PROBLEM TO SOLVE: Exact copy, pictures excluded: output the lines from the opening of the entries through the line bearing "- 创建一个 Java Web 项目；".
RECORDS TO PROCESS: Begin
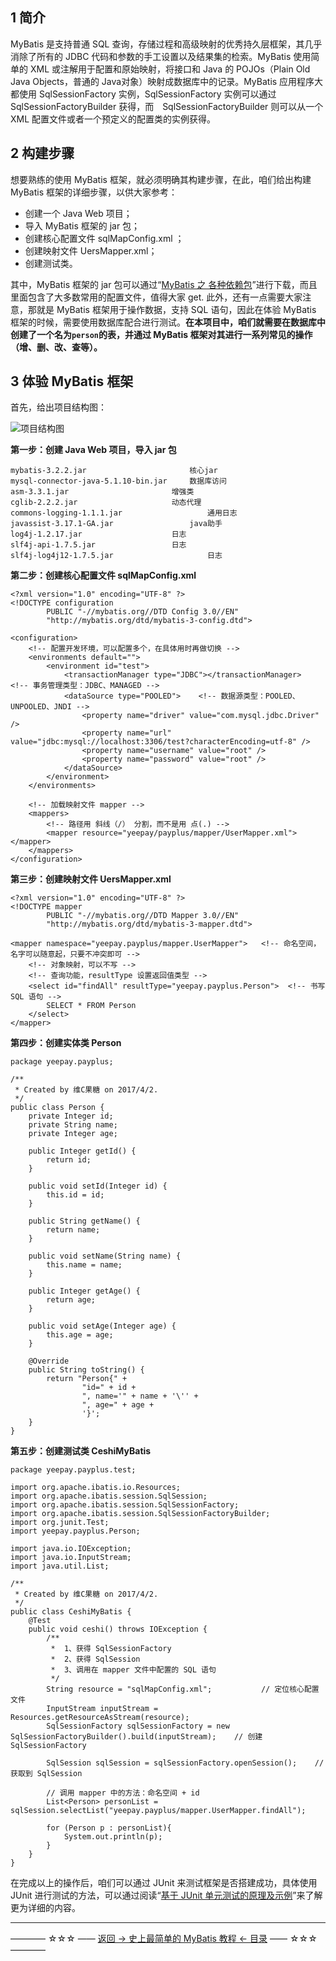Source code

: 1 简介
----

MyBatis 是支持普通 SQL 查询，存储过程和高级映射的优秀持久层框架，其几乎消除了所有的 JDBC 代码和参数的手工设置以及结果集的检索。MyBatis 使用简单的 XML 或注解用于配置和原始映射，将接口和 Java 的 POJOs（Plain Old Java Objects，普通的 Java对象）映射成数据库中的记录。MyBatis 应用程序大都使用 SqlSessionFactory 实例，SqlSessionFactory 实例可以通过 SqlSessionFactoryBuilder 获得，而　SqlSessionFactoryBuilder 则可以从一个 XML 配置文件或者一个预定义的配置类的实例获得。


2 构建步骤
------

想要熟练的使用 MyBatis 框架，就必须明确其构建步骤，在此，咱们给出构建 MyBatis 框架的详细步骤，以供大家参考：

 - 创建一个 Java Web 项目；
 - 导入 MyBatis 框架的 jar 包；
 - 创建核心配置文件   sqlMapConfig.xml ；
 - 创建映射文件 UersMapper.xml；
 - 创建测试类。

其中，MyBatis 框架的 jar 包可以通过“[MyBatis 之 各种依赖包](http://download.csdn.net/detail/qq_35246620/9745924)”进行下载，而且里面包含了大多数常用的配置文件，值得大家 get.  此外，还有一点需要大家注意，那就是 MyBatis 框架用于操作数据，支持 SQL 语句，因此在体验 MyBatis 框架的时候，需要使用数据库配合进行测试。**在本项目中，咱们就需要在数据库中创建了一个名为`person`的表，并通过 MyBatis 框架对其进行一系列常见的操作（增、删、改、查等）。**

3 体验 MyBatis 框架
---------------
首先，给出项目结构图：

![项目结构图](http://img.blog.csdn.net/20170201212514729?watermark/2/text/aHR0cDovL2Jsb2cuY3Nkbi5uZXQvcXFfMzUyNDY2MjA=/font/5a6L5L2T/fontsize/400/fill/I0JBQkFCMA==/dissolve/70/gravity/SouthEast)


**第一步：创建 Java Web 项目，导入 jar 包**

```
mybatis-3.2.2.jar		                核心jar
mysql-connector-java-5.1.10-bin.jar		数据库访问
asm-3.3.1.jar		        		增强类
cglib-2.2.2.jar			          	动态代理
commons-logging-1.1.1.jar	                通用日志
javassist-3.17.1-GA.jar			        java助手
log4j-1.2.17.jar			        日志
slf4j-api-1.7.5.jar		  	        日志
slf4j-log4j12-1.7.5.jar		                日志
```
**第二步：创建核心配置文件   sqlMapConfig.xml** 

```
<?xml version="1.0" encoding="UTF-8" ?>
<!DOCTYPE configuration
        PUBLIC "-//mybatis.org//DTD Config 3.0//EN"
        "http://mybatis.org/dtd/mybatis-3-config.dtd">

<configuration>
    <!-- 配置开发环境，可以配置多个，在具体用时再做切换 -->
    <environments default="">
        <environment id="test">
            <transactionManager type="JDBC"></transactionManager>    <!-- 事务管理类型：JDBC、MANAGED -->
            <dataSource type="POOLED">    <!-- 数据源类型：POOLED、UNPOOLED、JNDI -->
                <property name="driver" value="com.mysql.jdbc.Driver" />
                <property name="url" value="jdbc:mysql://localhost:3306/test?characterEncoding=utf-8" />
                <property name="username" value="root" />
                <property name="password" value="root" />
            </dataSource>
        </environment>
    </environments>

    <!-- 加载映射文件 mapper -->
    <mappers>
        <!-- 路径用 斜线（/） 分割，而不是用 点(.) -->
        <mapper resource="yeepay/payplus/mapper/UserMapper.xml"></mapper>
    </mappers>
</configuration>
```
**第三步：创建映射文件 UersMapper.xml**

```
<?xml version="1.0" encoding="UTF-8" ?>
<!DOCTYPE mapper
        PUBLIC "-//mybatis.org//DTD Mapper 3.0//EN"
        "http://mybatis.org/dtd/mybatis-3-mapper.dtd">

<mapper namespace="yeepay.payplus/mapper.UserMapper">   <!-- 命名空间，名字可以随意起，只要不冲突即可 -->
    <!-- 对象映射，可以不写 -->
    <!-- 查询功能，resultType 设置返回值类型 -->
    <select id="findAll" resultType="yeepay.payplus.Person">  <!-- 书写 SQL 语句 -->
        SELECT * FROM Person
    </select>
</mapper>
```
**第四步：创建实体类 Person**

```
package yeepay.payplus;

/**
 * Created by 维C果糖 on 2017/4/2.
 */
public class Person {
    private Integer id;
    private String name;
    private Integer age;

    public Integer getId() {
        return id;
    }

    public void setId(Integer id) {
        this.id = id;
    }

    public String getName() {
        return name;
    }

    public void setName(String name) {
        this.name = name;
    }

    public Integer getAge() {
        return age;
    }

    public void setAge(Integer age) {
        this.age = age;
    }

    @Override
    public String toString() {
        return "Person{" +
                "id=" + id +
                ", name='" + name + '\'' +
                ", age=" + age +
                '}';
    }
}
```
**第五步：创建测试类 CeshiMyBatis**

```
package yeepay.payplus.test;

import org.apache.ibatis.io.Resources;
import org.apache.ibatis.session.SqlSession;
import org.apache.ibatis.session.SqlSessionFactory;
import org.apache.ibatis.session.SqlSessionFactoryBuilder;
import org.junit.Test;
import yeepay.payplus.Person;

import java.io.IOException;
import java.io.InputStream;
import java.util.List;

/**
 * Created by 维C果糖 on 2017/4/2.
 */
public class CeshiMyBatis {
    @Test
    public void ceshi() throws IOException {
        /**
         *  1、获得 SqlSessionFactory
         *  2、获得 SqlSession
         *  3、调用在 mapper 文件中配置的 SQL 语句
         */
        String resource = "sqlMapConfig.xml";           // 定位核心配置文件
        InputStream inputStream = Resources.getResourceAsStream(resource);
        SqlSessionFactory sqlSessionFactory = new SqlSessionFactoryBuilder().build(inputStream);    // 创建 SqlSessionFactory

        SqlSession sqlSession = sqlSessionFactory.openSession();    // 获取到 SqlSession

        // 调用 mapper 中的方法：命名空间 + id
        List<Person> personList = sqlSession.selectList("yeepay.payplus/mapper.UserMapper.findAll");

        for (Person p : personList){
            System.out.println(p);
        }
    }
}
```
在完成以上的操作后，咱们可以通过 JUnit 来测试框架是否搭建成功，具体使用 JUnit 进行测试的方法，可以通过阅读“[基于 JUnit 单元测试的原理及示例](http://blog.csdn.net/qq_35246620/article/details/54620207)”来了解更为详细的内容。

----------
———— ☆☆☆ —— [返回 -> 史上最简单的 MyBatis 教程 <- 目录](https://github.com/guobinhit/mybatis-tutorial/blob/master/README.md) —— ☆☆☆ ————
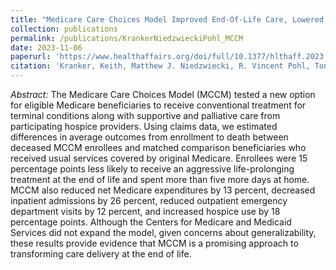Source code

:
 ```yaml
---
title: "Medicare Care Choices Model Improved End-Of-Life Care, Lowered Medicare Expenditures, And Increased Hospice Use"
collection: publications
permalink: /publications/KrankerNiedzwieckiPohl_MCCM
date: 2023-11-06
paperurl: 'https://www.healthaffairs.org/doi/full/10.1377/hlthaff.2023.00465'
citation: 'Kranker, Keith, Matthew J. Niedzwiecki, R. Vincent Pohl, Tonya L. Saffer, Arnold Chen, Jonathan Gellar, Lauren Vollmer Forrow, and Lynn Miescier. 2023. “Medicare Care Choices Model Improved End-Of-Life Care, Lowered Medicare Expenditures, And Increased Hospice Use.” <i>Health Affairs</i> 42(11), 1488–1497.'
---
```

<i>Abstract:</i> The Medicare Care Choices Model (MCCM) tested a new option for eligible Medicare beneficiaries to receive conventional treatment for terminal conditions along with supportive and palliative care from participating hospice providers. Using claims data, we estimated differences in average outcomes from enrollment to death between deceased MCCM enrollees and matched comparison beneficiaries who received usual services covered by original Medicare. Enrollees were 15 percentage points less likely to receive an aggressive life-prolonging treatment at the end of life and spent more than five more days at home. MCCM also reduced net Medicare expenditures by 13 percent, decreased inpatient admissions by 26 percent, reduced outpatient emergency department visits by 12 percent, and increased hospice use by 18 percentage points. Although the Centers for Medicare and Medicaid Services did not expand the model, given concerns about generalizability, these results provide evidence that MCCM is a promising approach to transforming care delivery at the end of life.
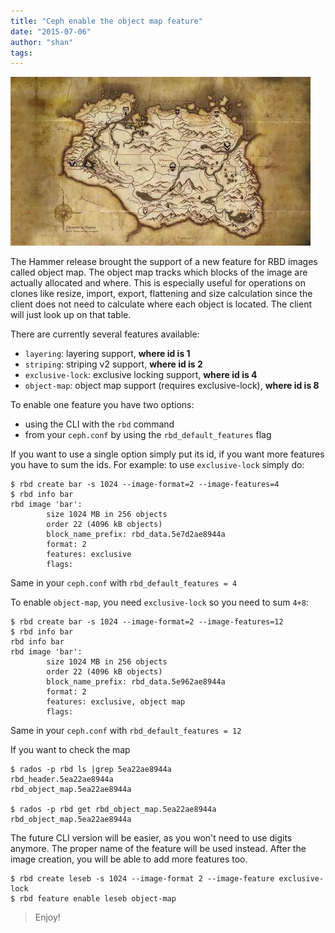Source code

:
 ```yaml
---
title: "Ceph enable the object map feature"
date: "2015-07-06"
author: "shan"
tags: 
---
```


![](images/ceph-enable-the-object-map-feature.jpg "Ceph enable the object map feature")

The Hammer release brought the support of a new feature for RBD images called object map. The object map tracks which blocks of the image are actually allocated and where. This is especially useful for operations on clones like resize, import, export, flattening and size calculation since the client does not need to calculate where each object is located. The client will just look up on that table.

  

There are currently several features available:

- `layering`: layering support, **where id is 1**
- `striping`: striping v2 support, **where id is 2**
- `exclusive-lock`: exclusive locking support, **where id is 4**
- `object-map`: object map support (requires exclusive-lock), **where id is 8**

To enable one feature you have two options:

- using the CLI with the `rbd` command
- from your `ceph.conf` by using the `rbd_default_features` flag

If you want to use a single option simply put its id, if you want more features you have to sum the ids. For example: to use `exclusive-lock` simply do:

```
$ rbd create bar -s 1024 --image-format=2 --image-features=4
$ rbd info bar
rbd image 'bar':
        size 1024 MB in 256 objects
        order 22 (4096 kB objects)
        block_name_prefix: rbd_data.5e7d2ae8944a
        format: 2
        features: exclusive
        flags:
```

Same in your `ceph.conf` with `rbd_default_features = 4`

To enable `object-map`, you need `exclusive-lock` so you need to sum `4+8`:

```
$ rbd create bar -s 1024 --image-format=2 --image-features=12
$ rbd info bar
rbd info bar
rbd image 'bar':
        size 1024 MB in 256 objects
        order 22 (4096 kB objects)
        block_name_prefix: rbd_data.5e962ae8944a
        format: 2
        features: exclusive, object map
        flags:
```

Same in your `ceph.conf` with `rbd_default_features = 12`

If you want to check the map

```
$ rados -p rbd ls |grep 5ea22ae8944a
rbd_header.5ea22ae8944a
rbd_object_map.5ea22ae8944a

$ rados -p rbd get rbd_object_map.5ea22ae8944a rbd_object_map.5ea22ae8944a
```

  

The future CLI version will be easier, as you won't need to use digits anymore. The proper name of the feature will be used instead. After the image creation, you will be able to add more features too.

```
$ rbd create leseb -s 1024 --image-format 2 --image-feature exclusive-lock
$ rbd feature enable leseb object-map
```

  

> Enjoy!
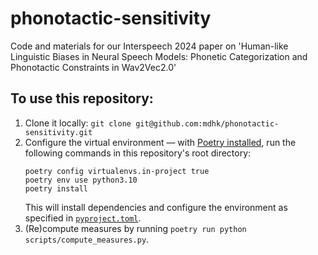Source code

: # phonotactic-sensitivity

Code and materials for our Interspeech 2024 paper on 'Human-like Linguistic Biases in Neural Speech Models: Phonetic Categorization and Phonotactic Constraints in Wav2Vec2.0'

## To use this repository:
1. Clone it locally:
   `git clone git@github.com:mdhk/phonotactic-sensitivity.git`
2. Configure the virtual environment — with [Poetry installed](https://python-poetry.org/docs/#installing-with-the-official-installer), run the following commands in this repository's root directory:
    ```
    poetry config virtualenvs.in-project true
    poetry env use python3.10
    poetry install
    ```
    This will install dependencies and configure the environment as specified in [`pyproject.toml`](https://github.com/mdhk/phonotactic-sensitivity/blob/main/pyproject.toml).
3. (Re)compute measures by running `poetry run python scripts/compute_measures.py`.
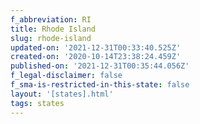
 ```yaml
---
f_abbreviation: RI
title: Rhode Island
slug: rhode-island
updated-on: '2021-12-31T00:33:40.525Z'
created-on: '2020-10-14T23:38:24.459Z'
published-on: '2021-12-31T00:35:44.056Z'
f_legal-disclaimer: false
f_sma-is-restricted-in-this-state: false
layout: '[states].html'
tags: states
---
```



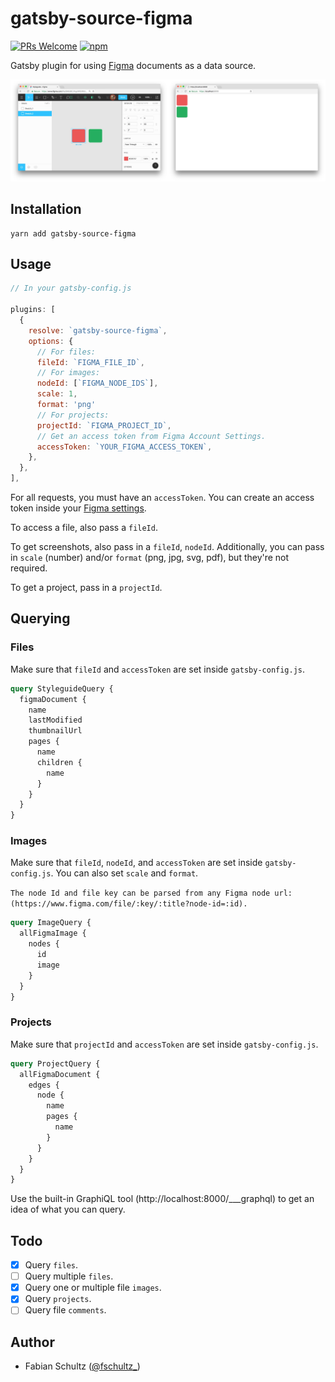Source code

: # gatsby-source-figma

[![PRs Welcome](https://img.shields.io/badge/PRs-welcome-brightgreen.svg?style=flat-square)](http://makeapullrequest.com)
[![npm](https://img.shields.io/npm/v/gatsby-source-figma.svg?style=flat-square)](https://npm.im/gatsby-source-figma)

Gatsby plugin for using [Figma](https://figma.com) documents as a data source.

![Screenshot](.github/screenshot.jpg)

## Installation

    yarn add gatsby-source-figma

## Usage

```javascript
// In your gatsby-config.js

plugins: [
  {
    resolve: `gatsby-source-figma`,
    options: {
      // For files:
      fileId: `FIGMA_FILE_ID`,
      // For images:
      nodeId: [`FIGMA_NODE_IDS`],
      scale: 1,
      format: 'png'
      // For projects:
      projectId: `FIGMA_PROJECT_ID`,
      // Get an access token from Figma Account Settings.
      accessToken: `YOUR_FIGMA_ACCESS_TOKEN`,
    },
  },
],
```

For all requests, you must have an `accessToken`. You can create an access token inside your [Figma settings](https://www.figma.com/developers/docs#auth-dev-token).

To access a file, also pass a `fileId`.

To get screenshots, also pass in a `fileId`, `nodeId`. Additionally, you can pass in `scale` (number) and/or `format` (png, jpg, svg, pdf), but they're not required. 

To get a project, pass in a `projectId`.

## Querying

### Files

Make sure that `fileId` and `accessToken` are set inside `gatsby-config.js`.

```graphql
query StyleguideQuery {
  figmaDocument {
    name
    lastModified
    thumbnailUrl
    pages {
      name
      children {
        name
      }
    }
  }
}
```

### Images

Make sure that `fileId`, `nodeId`, and `accessToken` are set inside `gatsby-config.js`. You can also set `scale` and `format`.


`The node Id and file key can be parsed from any Figma node url: 
(https://www.figma.com/file/:key/:title?node-id=:id).`


```graphql
query ImageQuery {
  allFigmaImage {
    nodes {
      id
      image
    }
  }
}
```

### Projects

Make sure that `projectId` and `accessToken` are set inside `gatsby-config.js`.

```graphql
query ProjectQuery {
  allFigmaDocument {
    edges {
      node {
        name
        pages {
          name
        }
      }
    }
  }
}
```

Use the built-in GraphiQL tool (http://localhost:8000/___graphql) to get an idea of what you can query.

## Todo

* [x] Query `files`.
* [ ] Query multiple `files`.
* [x] Query one or multiple file `images`.
* [x] Query `projects`.
* [ ] Query file `comments`.

## Author

* Fabian Schultz ([@fschultz\_](https://twitter.com/fschultz_))

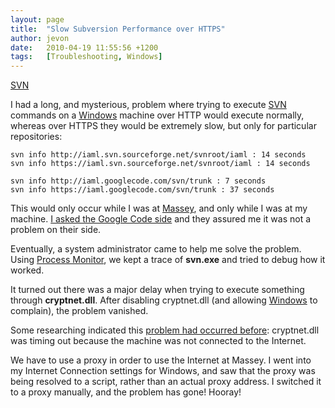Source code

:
 ```yaml
---
layout: page
title:  "Slow Subversion Performance over HTTPS"
author: jevon
date:   2010-04-19 11:55:56 +1200
tags:   [Troubleshooting, Windows]
---
```


[SVN](svn.md)

I had a long, and mysterious, problem where trying to execute [SVN](svn.md) commands on a [Windows](windows.md) machine over HTTP would execute normally, whereas over HTTPS they would be extremely slow, but only for particular repositories:

```
svn info http://iaml.svn.sourceforge.net/svnroot/iaml : 14 seconds
svn info https://iaml.svn.sourceforge.net/svnroot/iaml : 14 seconds
```

```
svn info http://iaml.googlecode.com/svn/trunk : 7 seconds
svn info https://iaml.googlecode.com/svn/trunk : 37 seconds
```

This would only occur while I was at [Massey](massey.md), and only while I was at my machine. <a href="http://code.google.com/p/support/issues/detail?id=2635#c11">I asked the Google Code side</a> and they assured me it was not a problem on their side.

Eventually, a system administrator came to help me solve the problem. Using <a href="http://live.sysinternals.com/Procmon.exe">Process Monitor</a>, we kept a trace of **svn.exe** and tried to debug how it worked.

It turned out there was a major delay when trying to execute something through **cryptnet.dll**. After disabling cryptnet.dll (and allowing [Windows](windows.md) to complain), the problem vanished.

Some researching indicated this <a href="http://blogs.msdn.com/dougste/archive/2008/02/29/should-i-authenticode-sign-my-net-assembly.aspx">problem had occurred before</a>: cryptnet.dll was timing out because the machine was not connected to the Internet.

We have to use a proxy in order to use the Internet at Massey. I went into my Internet Connection settings for Windows, and saw that the proxy was being resolved to a script, rather than an actual proxy address. I switched it to a proxy manually, and the problem has gone! Hooray!

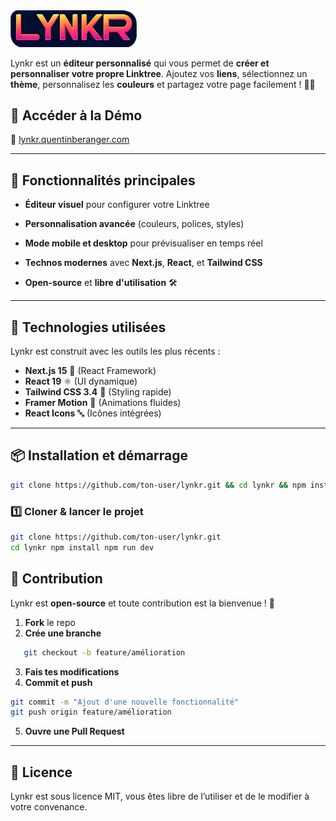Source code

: 
<img src="/public/logo.png" width="40%"/>


Lynkr est un **éditeur personnalisé** qui vous permet de **créer et personnaliser votre propre Linktree**. Ajoutez vos **liens**, sélectionnez un **thème**, personnalisez les **couleurs** et partagez votre page facilement ! 🎨🔗

## 🚀 Accéder à la Démo

🔗 [lynkr.quentinberanger.com](https://lynkr.quentinberanger.com)

---

## 🎯 Fonctionnalités principales

- **Éditeur visuel** pour configurer votre Linktree  
- **Personnalisation avancée** (couleurs, polices, styles)  
- **Mode mobile et desktop** pour prévisualiser en temps réel
  
- **Technos modernes** avec **Next.js**, **React**, et **Tailwind CSS**  
- **Open-source** et **libre d'utilisation** 🛠️  

---

## 🚀 Technologies utilisées

Lynkr est construit avec les outils les plus récents :

- **Next.js 15** 🚀 (React Framework)
- **React 19** ⚛️ (UI dynamique)
- **Tailwind CSS 3.4** 🎨 (Styling rapide)
- **Framer Motion** 💫 (Animations fluides)
- **React Icons** 🔤 (Icônes intégrées)

---

## 📦 Installation et démarrage

```sh
git clone https://github.com/ton-user/lynkr.git && cd lynkr && npm install && npm run dev
```

### **1️⃣ Cloner & lancer le projet**
```sh
git clone https://github.com/ton-user/lynkr.git
cd lynkr npm install npm run dev
```

## 🔄 Contribution

Lynkr est **open-source** et toute contribution est la bienvenue ! 🎉

1. **Fork** le repo
2. **Crée une branche**  
```sh
   git checkout -b feature/amélioration
```
3. **Fais tes modifications**
4. **Commit et push**
```sh
git commit -m "Ajout d'une nouvelle fonctionnalité"
git push origin feature/amélioration
```
5. **Ouvre une Pull Request**

---

## 📜 Licence

Lynkr est sous licence MIT, vous êtes libre de l’utiliser et de le modifier à votre convenance.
RECORDS TO PROCESS: End
WRITTEN ANSWER:
Source code

: 1 简介
----

MyBatis 是支持普通 SQL 查询，存储过程和高级映射的优秀持久层框架，其几乎消除了所有的 JDBC 代码和参数的手工设置以及结果集的检索。MyBatis 使用简单的 XML 或注解用于配置和原始映射，将接口和 Java 的 POJOs（Plain Old Java Objects，普通的 Java对象）映射成数据库中的记录。MyBatis 应用程序大都使用 SqlSessionFactory 实例，SqlSessionFactory 实例可以通过 SqlSessionFactoryBuilder 获得，而　SqlSessionFactoryBuilder 则可以从一个 XML 配置文件或者一个预定义的配置类的实例获得。


2 构建步骤
------

想要熟练的使用 MyBatis 框架，就必须明确其构建步骤，在此，咱们给出构建 MyBatis 框架的详细步骤，以供大家参考：

 - 创建一个 Java Web 项目；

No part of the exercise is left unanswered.